The Cloe runtime has the ability to activate a watchdog that will act when
a simulation state exceeds a configured timeout. It can be configured in the
stack file in the engine section and has the following defaults:
engine:
watchdog:
mode: off
default_timeout: 90000
state_timeouts:
CONNECT: 300000
ABORT: 90000
STOP: 300000
DISCONNECT: 600000
/engine/watchdog/mode¶
The following modes are available:
offThe watchdog is disabled (the default).
logWhen a timeout occurs, the watchdog logs a critical message, but does nothing else:
Watchdog timeout of 90000 ms exceeded for state: X
This can be useful if the log messages are continuously monitored, as the orchestrator may be better suited to provide customizable reactions.
abortWhen a timeout occurs, the watchdog logs a message and then pushes an ABORT interrupt.

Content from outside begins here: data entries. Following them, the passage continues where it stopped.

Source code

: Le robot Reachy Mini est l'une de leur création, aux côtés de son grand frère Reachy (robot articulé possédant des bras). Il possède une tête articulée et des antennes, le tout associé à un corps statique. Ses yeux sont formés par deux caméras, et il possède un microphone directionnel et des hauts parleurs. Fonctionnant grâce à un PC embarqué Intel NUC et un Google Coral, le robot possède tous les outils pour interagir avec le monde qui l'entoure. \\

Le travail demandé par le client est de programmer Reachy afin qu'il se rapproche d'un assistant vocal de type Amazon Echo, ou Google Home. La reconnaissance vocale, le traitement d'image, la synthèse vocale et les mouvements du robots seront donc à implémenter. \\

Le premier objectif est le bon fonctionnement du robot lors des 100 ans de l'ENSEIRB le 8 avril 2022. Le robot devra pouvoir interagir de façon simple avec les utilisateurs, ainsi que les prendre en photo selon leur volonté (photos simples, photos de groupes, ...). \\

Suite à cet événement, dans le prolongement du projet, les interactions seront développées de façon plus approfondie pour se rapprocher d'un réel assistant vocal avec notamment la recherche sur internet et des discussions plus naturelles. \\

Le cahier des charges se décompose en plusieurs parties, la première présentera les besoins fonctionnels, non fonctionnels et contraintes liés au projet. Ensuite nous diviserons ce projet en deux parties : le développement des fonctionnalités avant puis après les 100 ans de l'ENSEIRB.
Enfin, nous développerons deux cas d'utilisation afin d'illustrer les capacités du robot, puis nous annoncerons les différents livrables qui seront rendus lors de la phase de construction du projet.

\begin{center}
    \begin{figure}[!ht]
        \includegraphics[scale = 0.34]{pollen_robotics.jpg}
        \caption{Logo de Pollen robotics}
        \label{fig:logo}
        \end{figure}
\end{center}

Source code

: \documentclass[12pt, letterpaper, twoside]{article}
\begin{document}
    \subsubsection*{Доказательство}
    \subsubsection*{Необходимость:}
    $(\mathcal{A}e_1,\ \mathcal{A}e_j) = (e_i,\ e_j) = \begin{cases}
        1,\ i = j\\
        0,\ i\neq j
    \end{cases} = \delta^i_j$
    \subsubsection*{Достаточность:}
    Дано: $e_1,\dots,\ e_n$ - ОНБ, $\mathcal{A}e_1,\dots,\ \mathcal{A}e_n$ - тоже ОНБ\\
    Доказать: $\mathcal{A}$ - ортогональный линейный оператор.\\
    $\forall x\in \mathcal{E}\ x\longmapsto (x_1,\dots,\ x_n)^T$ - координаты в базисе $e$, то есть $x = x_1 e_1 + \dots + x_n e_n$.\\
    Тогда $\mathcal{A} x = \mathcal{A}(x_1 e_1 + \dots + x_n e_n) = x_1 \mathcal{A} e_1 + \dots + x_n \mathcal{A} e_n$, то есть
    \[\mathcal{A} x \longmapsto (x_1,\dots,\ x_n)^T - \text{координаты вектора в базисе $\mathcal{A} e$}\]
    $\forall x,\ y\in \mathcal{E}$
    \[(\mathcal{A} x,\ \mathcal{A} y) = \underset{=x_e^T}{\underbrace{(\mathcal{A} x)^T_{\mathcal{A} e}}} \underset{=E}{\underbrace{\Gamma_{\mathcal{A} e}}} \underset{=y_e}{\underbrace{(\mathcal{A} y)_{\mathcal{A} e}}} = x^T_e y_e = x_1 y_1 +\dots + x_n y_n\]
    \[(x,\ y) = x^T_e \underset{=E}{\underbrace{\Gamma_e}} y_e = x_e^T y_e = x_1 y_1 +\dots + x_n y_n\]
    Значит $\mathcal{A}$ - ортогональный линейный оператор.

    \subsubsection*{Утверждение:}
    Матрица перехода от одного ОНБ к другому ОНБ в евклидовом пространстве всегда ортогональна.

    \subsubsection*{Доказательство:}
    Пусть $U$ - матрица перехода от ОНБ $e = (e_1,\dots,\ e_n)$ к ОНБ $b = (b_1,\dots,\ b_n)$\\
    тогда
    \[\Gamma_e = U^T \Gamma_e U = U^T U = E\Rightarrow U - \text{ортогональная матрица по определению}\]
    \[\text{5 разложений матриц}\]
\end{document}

This will result in an orderly shutdown but will not work if the state that caused the timeout never returns.
killWhen a timeout occurs, the program is killed. None of the plugins will be given the opportunity to clean up, so this may result in output files that are only partially written or processes that are still running in the background.

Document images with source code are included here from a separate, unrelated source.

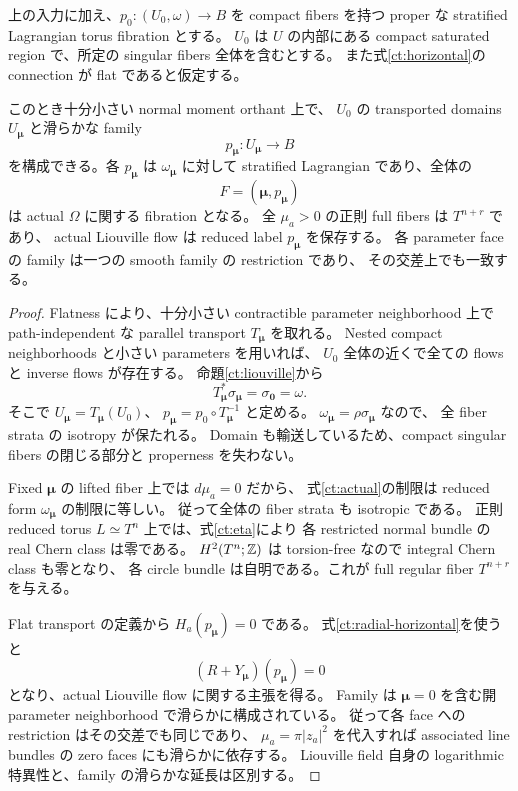 \begin{theorem}
\label{ct:coherent-family}
上の入力に加え、$p_0:(U_0,\omega)\to B$ を compact fibers を持つ proper な
stratified Lagrangian torus fibration とする。
$U_0$ は $U$ の内部にある compact saturated region で、所定の singular fibers 全体を含むとする。
また式\eqref{ct:horizontal}の connection が flat であると仮定する。

このとき十分小さい normal moment orthant 上で、
$U_0$ の transported domains $U_{\boldsymbol\mu}$ と滑らかな family
\[
 p_{\boldsymbol\mu}:U_{\boldsymbol\mu}\longrightarrow B
\]
を構成できる。各 $p_{\boldsymbol\mu}$ は $\omega_{\boldsymbol\mu}$ に対して
stratified Lagrangian であり、全体の
\[
 F=(\boldsymbol\mu,p_{\boldsymbol\mu})
\]
は actual $\Omega$ に関する fibration となる。
全 $\mu_a>0$ の正則 full fibers は $T^{n+r}$ であり、
actual Liouville flow は reduced label $p_{\boldsymbol\mu}$ を保存する。
各 parameter face の family は一つの smooth family の restriction であり、
その交差上でも一致する。
\end{theorem}

\begin{proof}
Flatness により、十分小さい contractible parameter neighborhood 上で
path-independent な parallel transport $T_{\boldsymbol\mu}$ を取れる。
Nested compact neighborhoods と小さい parameters を用いれば、
$U_0$ 全体の近くで全ての flows と inverse flows が存在する。
命題\ref{ct:liouville}から
\[
 T_{\boldsymbol\mu}^*\sigma_{\boldsymbol\mu}=\sigma_{\boldsymbol0}=\omega.
\]
そこで $U_{\boldsymbol\mu}=T_{\boldsymbol\mu}(U_0)$、
$p_{\boldsymbol\mu}=p_0\circ T_{\boldsymbol\mu}^{-1}$ と定める。
$\omega_{\boldsymbol\mu}=\rho\sigma_{\boldsymbol\mu}$ なので、
全 fiber strata の isotropy が保たれる。
Domain も輸送しているため、compact singular fibers の閉じる部分と properness を失わない。

Fixed $\boldsymbol\mu$ の lifted fiber 上では $d\mu_a=0$ だから、
式\eqref{ct:actual}の制限は reduced form $\omega_{\boldsymbol\mu}$ の制限に等しい。
従って全体の fiber strata も isotropic である。
正則 reduced torus $L\simeq T^n$ 上では、式\eqref{ct:eta}により
各 restricted normal bundle の real Chern class は零である。
$H^2(T^n;\mathbb Z)$ は torsion-free なので integral Chern class も零となり、
各 circle bundle は自明である。これが full regular fiber $T^{n+r}$ を与える。

Flat transport の定義から $H_a(p_{\boldsymbol\mu})=0$ である。
式\eqref{ct:radial-horizontal}を使うと
\[
 (R+Y_{\boldsymbol\mu})(p_{\boldsymbol\mu})=0
\]
となり、actual Liouville flow に関する主張を得る。
Family は $\boldsymbol\mu=0$ を含む開 parameter neighborhood で滑らかに構成されている。
従って各 face への restriction はその交差でも同じであり、
$\mu_a=\pi|z_a|^2$ を代入すれば associated line bundles の zero faces にも滑らかに依存する。
Liouville field 自身の logarithmic 特異性と、family の滑らかな延長は区別する。
\end{proof}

/engine/watchdog/default_timeout¶
The default timeout is used for each state unless a state-specific timeout is
set in /engine/watchdog/state_timeouts. This value is specified in
milliseconds, with zero indicating no timeout.
Note
The default timeout should generally be at least as long as the
polling interval (set in /engine/polling_interval), otherwise the watchdog
will trigger during normal operation.
/engine/watchdog/state_timeouts¶
Not all states need the same time, in particular, the CONNECT and DISCONNECT states may require I/O operations that can take an order of magnitude more time than other states in the simulation.

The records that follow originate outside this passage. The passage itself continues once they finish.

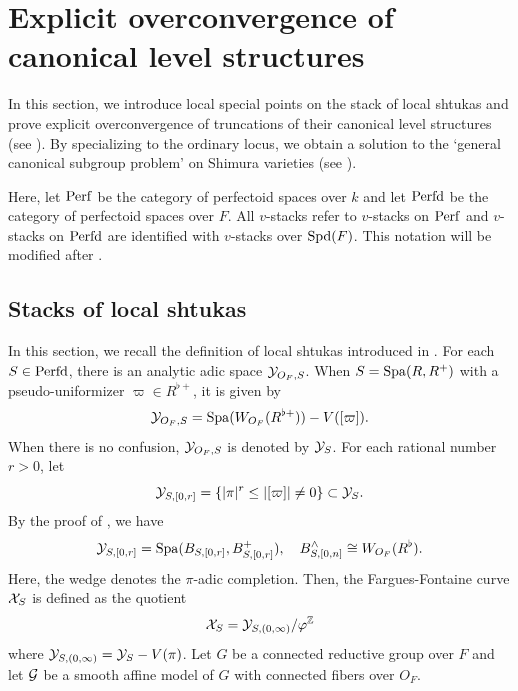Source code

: \documentclass[12pt,reqno]{amsart}
\begin{document}

\section{Explicit overconvergence of canonical level structures} \label{sec:canonical_level_structures}

In this section, we introduce local special points on the stack of local shtukas and prove explicit overconvergence of truncations of their canonical level structures (see ). By specializing to the ordinary locus, we obtain a solution to the `general canonical subgroup problem' on Shimura varieties (see ). 

Here, let $\Perf$ be the category of perfectoid spaces over $k$ and let $\Perfd$ be the category of perfectoid spaces over $F$. All $v$-stacks refer to $v$-stacks on $\Perf$ and $v$-stacks on $\Perfd$ are identified with $v$-stacks over $\Spd(F)$. This notation will be modified after . 

\subsection{Stacks of local shtukas} \label{ssec:local_shtuka}

In this section, we recall the definition of local shtukas introduced in \cite{SW20}. For each $S \in \Perfd$, there is an analytic adic space $\cl{Y}_{O_F, S}$. When $S = \Spa(R,R^+)$ with a pseudo-uniformizer $\varpi \in R^{\flat+}$, it is given by
\[
    \cl{Y}_{O_F, S} = \Spa(W_{O_F}(R^{\flat+})) - V([\varpi]). 
\]
When there is no confusion, $\cl{Y}_{O_F, S}$ is denoted by $\cl{Y}_S$. For each rational number $r>0$, let 
\[
    \cl{Y}_{S,[0, r]} = \{ \lvert \pi \rvert^r \leq \lvert [\varpi] \rvert \neq 0 \} \subset \cl{Y}_S. 
\]
By the proof of \cite[Proposition II.1.1]{SW20}, we have
\begin{equation}
    \cl{Y}_{S, [0, r]} = \Spa(B_{S,[0, r]},B^+_{S,[0, r]}), \quad B_{S, [0, n]}^\wedge \cong W_{O_F}(R^\flat). \label{eq:YSn}
\end{equation}
Here, the wedge denotes the $\pi$-adic completion. Then, the Fargues-Fontaine curve $\cl{X}_S$ is defined as the quotient 
\[
    \cl{X}_S = \cl{Y}_{S, (0, \infty)} / \varphi^\bb{Z}
\]
where $\cl{Y}_{S, (0, \infty)} = \cl{Y}_{S} - V(\pi)$. Let $G$ be a connected reductive group over $F$ and let $\cl{G}$ be a smooth affine model of $G$ with connected fibers over $O_F$. 
\end{document}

Each state can therefore be given a state-specific timeout. This can be either
null to use the default timeout, or a number of milliseconds. The following
case-sensitive states are available:
CONNECT
START
STEP_BEGIN
STEP_SIMULATORS
STEP_CONTROLLERS
STEP_END
PAUSE
RESUME
SUCCESS
FAIL
ABORT
STOP
RESET
KEEP_ALIVE
DISCONNECT
See System States for more information on the simulation states.